What the task asks> Transcribe only the lines of the listing below from the one holding "13.26 | Vietnam |" through the one holding "Czech Republic |", inclusive, without any change.

Data supplied>
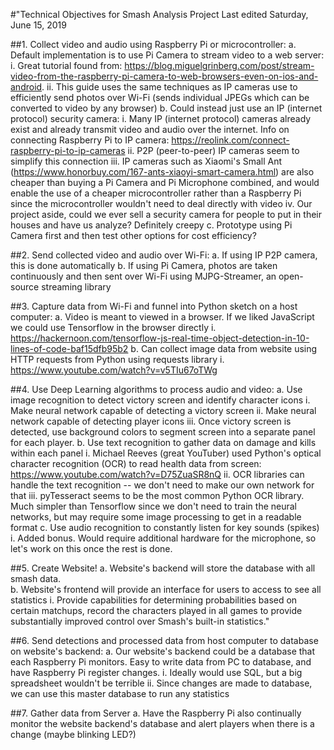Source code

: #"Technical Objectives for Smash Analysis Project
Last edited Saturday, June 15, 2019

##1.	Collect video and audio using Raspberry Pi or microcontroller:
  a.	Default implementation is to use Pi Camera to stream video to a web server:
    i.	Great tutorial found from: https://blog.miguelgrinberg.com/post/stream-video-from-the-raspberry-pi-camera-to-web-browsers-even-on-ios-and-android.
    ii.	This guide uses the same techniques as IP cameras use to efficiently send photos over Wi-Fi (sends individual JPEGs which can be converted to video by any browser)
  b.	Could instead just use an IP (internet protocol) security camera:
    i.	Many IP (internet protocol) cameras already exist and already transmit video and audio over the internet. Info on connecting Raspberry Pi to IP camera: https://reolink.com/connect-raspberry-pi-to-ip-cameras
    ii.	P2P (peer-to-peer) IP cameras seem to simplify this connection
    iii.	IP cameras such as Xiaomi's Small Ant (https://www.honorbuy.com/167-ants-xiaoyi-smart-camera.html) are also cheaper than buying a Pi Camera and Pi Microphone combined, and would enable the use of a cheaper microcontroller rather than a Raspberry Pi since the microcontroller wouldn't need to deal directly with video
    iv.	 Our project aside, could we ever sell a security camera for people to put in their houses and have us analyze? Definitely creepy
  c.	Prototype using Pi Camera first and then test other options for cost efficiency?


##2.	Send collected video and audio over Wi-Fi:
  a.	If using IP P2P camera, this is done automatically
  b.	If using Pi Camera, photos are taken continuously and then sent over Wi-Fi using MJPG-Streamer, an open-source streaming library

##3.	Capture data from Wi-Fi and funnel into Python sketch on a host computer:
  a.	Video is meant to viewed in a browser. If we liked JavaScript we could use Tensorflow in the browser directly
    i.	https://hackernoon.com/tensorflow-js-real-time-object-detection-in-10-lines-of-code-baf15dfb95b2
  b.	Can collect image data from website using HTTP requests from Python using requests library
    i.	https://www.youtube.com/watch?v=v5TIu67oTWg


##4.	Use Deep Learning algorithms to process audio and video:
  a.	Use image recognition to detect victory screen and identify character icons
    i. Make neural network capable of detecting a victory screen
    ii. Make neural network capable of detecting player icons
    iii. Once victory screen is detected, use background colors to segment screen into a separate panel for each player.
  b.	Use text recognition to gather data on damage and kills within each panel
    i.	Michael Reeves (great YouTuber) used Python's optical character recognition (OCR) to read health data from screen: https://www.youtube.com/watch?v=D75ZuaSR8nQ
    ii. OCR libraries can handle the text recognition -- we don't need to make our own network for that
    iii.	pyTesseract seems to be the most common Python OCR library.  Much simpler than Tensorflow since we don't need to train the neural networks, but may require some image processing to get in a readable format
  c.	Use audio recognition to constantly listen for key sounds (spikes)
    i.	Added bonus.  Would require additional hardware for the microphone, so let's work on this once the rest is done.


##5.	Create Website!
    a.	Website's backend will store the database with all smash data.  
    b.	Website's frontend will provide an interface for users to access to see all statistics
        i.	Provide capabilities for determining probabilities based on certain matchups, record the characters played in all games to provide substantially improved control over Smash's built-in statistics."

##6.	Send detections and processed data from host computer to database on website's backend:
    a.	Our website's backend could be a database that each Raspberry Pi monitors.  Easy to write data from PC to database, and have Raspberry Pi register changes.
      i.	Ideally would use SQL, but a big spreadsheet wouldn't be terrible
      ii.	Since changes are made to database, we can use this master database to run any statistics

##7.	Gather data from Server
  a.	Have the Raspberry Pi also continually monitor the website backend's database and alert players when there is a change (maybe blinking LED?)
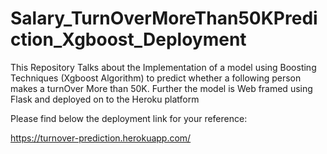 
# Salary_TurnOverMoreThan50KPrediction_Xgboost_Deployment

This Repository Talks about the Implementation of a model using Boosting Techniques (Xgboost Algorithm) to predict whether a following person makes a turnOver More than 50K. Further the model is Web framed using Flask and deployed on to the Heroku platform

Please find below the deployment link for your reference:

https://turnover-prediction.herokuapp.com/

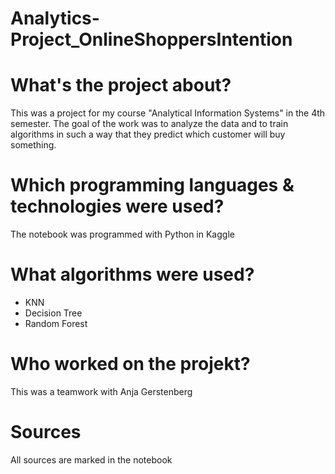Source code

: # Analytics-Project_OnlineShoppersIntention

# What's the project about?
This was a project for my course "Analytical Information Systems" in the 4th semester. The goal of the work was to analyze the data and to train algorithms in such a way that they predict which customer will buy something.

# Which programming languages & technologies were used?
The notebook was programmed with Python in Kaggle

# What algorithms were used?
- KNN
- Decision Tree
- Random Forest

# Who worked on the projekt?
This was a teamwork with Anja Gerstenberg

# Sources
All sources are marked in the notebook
==
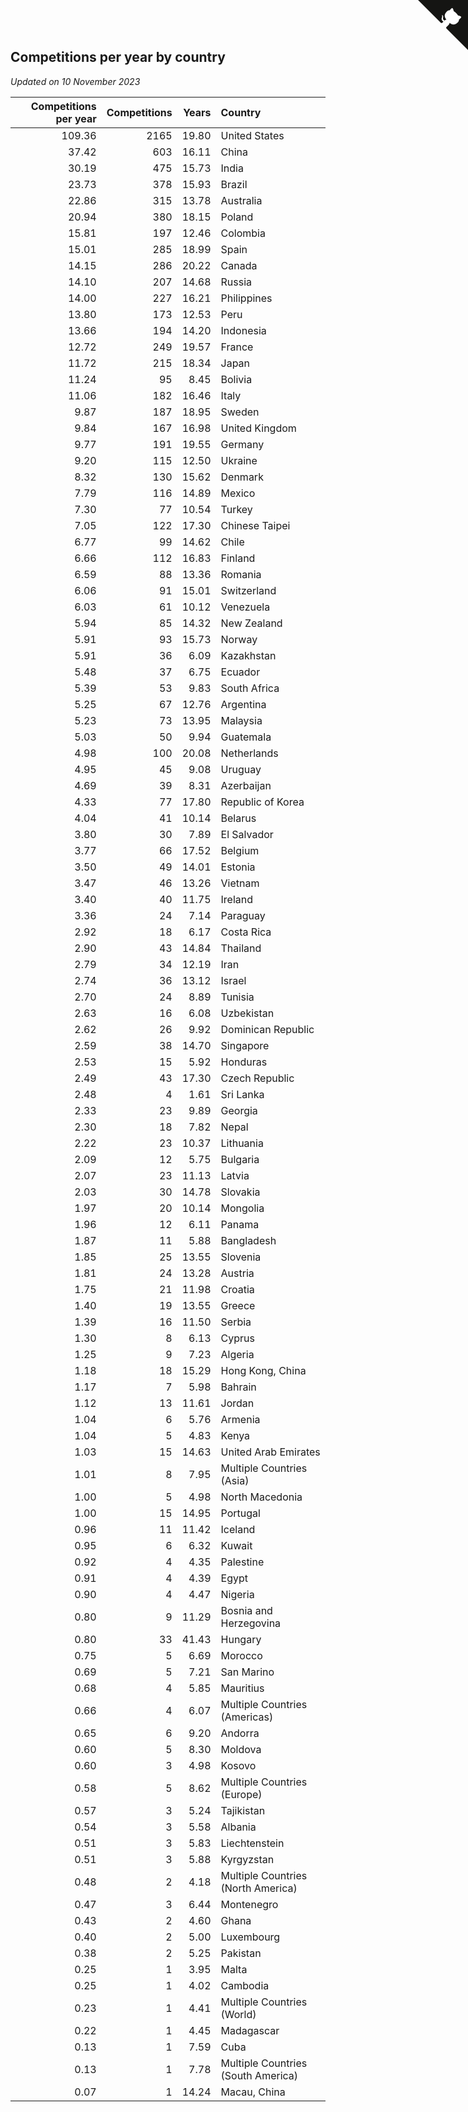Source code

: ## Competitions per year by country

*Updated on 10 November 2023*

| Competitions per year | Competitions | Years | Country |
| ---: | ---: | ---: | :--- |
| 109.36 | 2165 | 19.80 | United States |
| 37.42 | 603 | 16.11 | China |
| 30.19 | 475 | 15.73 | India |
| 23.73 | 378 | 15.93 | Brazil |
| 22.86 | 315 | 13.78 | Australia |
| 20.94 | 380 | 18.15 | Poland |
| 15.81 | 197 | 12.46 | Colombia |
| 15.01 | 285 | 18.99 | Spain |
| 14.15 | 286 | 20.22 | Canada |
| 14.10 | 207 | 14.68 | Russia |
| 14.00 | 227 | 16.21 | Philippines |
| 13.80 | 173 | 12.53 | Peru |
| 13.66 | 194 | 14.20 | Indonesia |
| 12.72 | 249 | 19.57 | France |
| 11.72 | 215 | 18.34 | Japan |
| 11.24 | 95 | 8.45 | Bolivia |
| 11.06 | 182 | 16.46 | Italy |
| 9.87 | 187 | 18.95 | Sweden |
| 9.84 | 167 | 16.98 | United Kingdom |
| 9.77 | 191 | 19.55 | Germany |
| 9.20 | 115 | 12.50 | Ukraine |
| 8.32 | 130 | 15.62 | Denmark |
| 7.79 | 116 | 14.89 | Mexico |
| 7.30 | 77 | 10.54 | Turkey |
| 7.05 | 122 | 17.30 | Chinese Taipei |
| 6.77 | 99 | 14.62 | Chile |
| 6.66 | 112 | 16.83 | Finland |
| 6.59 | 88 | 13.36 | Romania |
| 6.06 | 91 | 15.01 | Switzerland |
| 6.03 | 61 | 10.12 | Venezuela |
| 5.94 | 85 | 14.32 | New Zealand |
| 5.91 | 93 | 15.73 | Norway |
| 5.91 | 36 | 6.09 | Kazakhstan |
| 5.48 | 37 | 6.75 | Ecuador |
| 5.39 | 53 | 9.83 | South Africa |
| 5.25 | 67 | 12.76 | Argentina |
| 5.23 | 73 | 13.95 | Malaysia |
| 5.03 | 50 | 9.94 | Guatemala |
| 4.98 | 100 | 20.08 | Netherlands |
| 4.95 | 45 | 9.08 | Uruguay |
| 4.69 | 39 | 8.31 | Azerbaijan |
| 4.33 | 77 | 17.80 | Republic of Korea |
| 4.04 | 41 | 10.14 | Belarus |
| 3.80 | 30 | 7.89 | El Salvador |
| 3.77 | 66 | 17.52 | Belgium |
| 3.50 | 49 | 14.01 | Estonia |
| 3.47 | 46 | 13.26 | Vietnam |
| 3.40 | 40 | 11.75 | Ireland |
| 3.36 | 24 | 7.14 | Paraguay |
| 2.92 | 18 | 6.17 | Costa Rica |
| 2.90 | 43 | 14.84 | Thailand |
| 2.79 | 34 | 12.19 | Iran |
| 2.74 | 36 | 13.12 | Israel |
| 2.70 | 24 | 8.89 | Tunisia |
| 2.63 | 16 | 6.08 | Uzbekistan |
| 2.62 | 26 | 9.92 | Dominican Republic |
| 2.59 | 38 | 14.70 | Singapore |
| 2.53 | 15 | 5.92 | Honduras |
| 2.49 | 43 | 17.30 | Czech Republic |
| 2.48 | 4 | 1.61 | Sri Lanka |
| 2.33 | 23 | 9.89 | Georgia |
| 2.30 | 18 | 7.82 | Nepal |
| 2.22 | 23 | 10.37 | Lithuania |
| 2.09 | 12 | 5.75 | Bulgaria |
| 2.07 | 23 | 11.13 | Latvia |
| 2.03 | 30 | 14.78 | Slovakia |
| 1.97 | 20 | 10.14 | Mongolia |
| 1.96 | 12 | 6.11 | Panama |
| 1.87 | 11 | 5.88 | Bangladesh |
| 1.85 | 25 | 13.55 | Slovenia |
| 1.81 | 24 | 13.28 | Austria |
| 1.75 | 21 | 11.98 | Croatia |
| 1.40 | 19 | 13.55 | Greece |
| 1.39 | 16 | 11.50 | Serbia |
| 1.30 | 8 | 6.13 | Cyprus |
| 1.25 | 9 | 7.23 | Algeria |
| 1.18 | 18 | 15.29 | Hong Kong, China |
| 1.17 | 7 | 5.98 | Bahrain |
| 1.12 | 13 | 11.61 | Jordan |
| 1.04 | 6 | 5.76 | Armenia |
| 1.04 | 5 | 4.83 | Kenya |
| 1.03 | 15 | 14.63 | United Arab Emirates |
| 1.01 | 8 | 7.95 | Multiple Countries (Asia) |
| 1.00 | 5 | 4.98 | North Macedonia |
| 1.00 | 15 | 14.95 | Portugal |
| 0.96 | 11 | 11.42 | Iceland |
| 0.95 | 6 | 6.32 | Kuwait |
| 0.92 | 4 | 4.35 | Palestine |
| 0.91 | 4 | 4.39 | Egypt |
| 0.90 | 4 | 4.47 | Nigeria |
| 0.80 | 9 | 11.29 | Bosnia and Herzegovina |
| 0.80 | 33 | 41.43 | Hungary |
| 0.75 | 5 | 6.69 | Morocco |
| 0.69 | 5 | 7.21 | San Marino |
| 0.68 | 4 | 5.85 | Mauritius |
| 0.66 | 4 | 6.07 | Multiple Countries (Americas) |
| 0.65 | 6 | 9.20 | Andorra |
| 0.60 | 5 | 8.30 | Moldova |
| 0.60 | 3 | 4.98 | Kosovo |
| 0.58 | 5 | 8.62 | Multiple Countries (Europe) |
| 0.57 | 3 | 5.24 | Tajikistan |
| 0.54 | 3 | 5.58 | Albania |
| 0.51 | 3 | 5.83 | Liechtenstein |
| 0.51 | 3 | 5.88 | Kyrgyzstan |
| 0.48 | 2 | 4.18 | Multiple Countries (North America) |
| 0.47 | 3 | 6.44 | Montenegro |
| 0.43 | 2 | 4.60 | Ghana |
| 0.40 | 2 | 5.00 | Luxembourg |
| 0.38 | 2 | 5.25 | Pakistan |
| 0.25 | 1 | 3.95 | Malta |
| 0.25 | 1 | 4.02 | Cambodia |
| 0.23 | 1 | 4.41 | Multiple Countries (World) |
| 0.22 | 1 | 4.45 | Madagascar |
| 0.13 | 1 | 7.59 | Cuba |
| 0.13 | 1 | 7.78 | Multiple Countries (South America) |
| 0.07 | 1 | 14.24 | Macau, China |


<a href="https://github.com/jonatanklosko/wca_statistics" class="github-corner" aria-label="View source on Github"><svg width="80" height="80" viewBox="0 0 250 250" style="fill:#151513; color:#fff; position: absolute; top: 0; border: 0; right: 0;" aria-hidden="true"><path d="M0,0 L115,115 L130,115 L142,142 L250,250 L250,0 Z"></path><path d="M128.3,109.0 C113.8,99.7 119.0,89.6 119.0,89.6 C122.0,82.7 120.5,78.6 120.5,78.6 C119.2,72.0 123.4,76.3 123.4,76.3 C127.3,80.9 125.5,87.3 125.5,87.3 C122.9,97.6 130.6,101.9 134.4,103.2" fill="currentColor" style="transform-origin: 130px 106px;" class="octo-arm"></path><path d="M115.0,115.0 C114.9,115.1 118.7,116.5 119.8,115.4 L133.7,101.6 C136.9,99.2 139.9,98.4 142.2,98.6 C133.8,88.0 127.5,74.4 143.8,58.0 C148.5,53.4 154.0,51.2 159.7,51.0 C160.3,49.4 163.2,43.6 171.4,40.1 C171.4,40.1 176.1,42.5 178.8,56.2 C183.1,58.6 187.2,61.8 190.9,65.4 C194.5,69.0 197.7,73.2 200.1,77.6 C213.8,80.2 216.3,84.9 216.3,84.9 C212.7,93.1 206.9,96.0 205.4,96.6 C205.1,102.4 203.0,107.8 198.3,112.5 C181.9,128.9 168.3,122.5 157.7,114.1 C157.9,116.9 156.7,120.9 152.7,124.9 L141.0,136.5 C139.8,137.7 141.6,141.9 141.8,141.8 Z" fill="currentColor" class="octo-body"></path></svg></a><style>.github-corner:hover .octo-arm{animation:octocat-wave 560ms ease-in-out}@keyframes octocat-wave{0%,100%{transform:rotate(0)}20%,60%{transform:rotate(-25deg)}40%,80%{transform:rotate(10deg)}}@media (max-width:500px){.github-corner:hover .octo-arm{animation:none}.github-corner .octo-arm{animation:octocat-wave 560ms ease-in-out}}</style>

Task solution>
| 3.47 | 46 | 13.26 | Vietnam |
| 3.40 | 40 | 11.75 | Ireland |
| 3.36 | 24 | 7.14 | Paraguay |
| 2.92 | 18 | 6.17 | Costa Rica |
| 2.90 | 43 | 14.84 | Thailand |
| 2.79 | 34 | 12.19 | Iran |
| 2.74 | 36 | 13.12 | Israel |
| 2.70 | 24 | 8.89 | Tunisia |
| 2.63 | 16 | 6.08 | Uzbekistan |
| 2.62 | 26 | 9.92 | Dominican Republic |
| 2.59 | 38 | 14.70 | Singapore |
| 2.53 | 15 | 5.92 | Honduras |
| 2.49 | 43 | 17.30 | Czech Republic |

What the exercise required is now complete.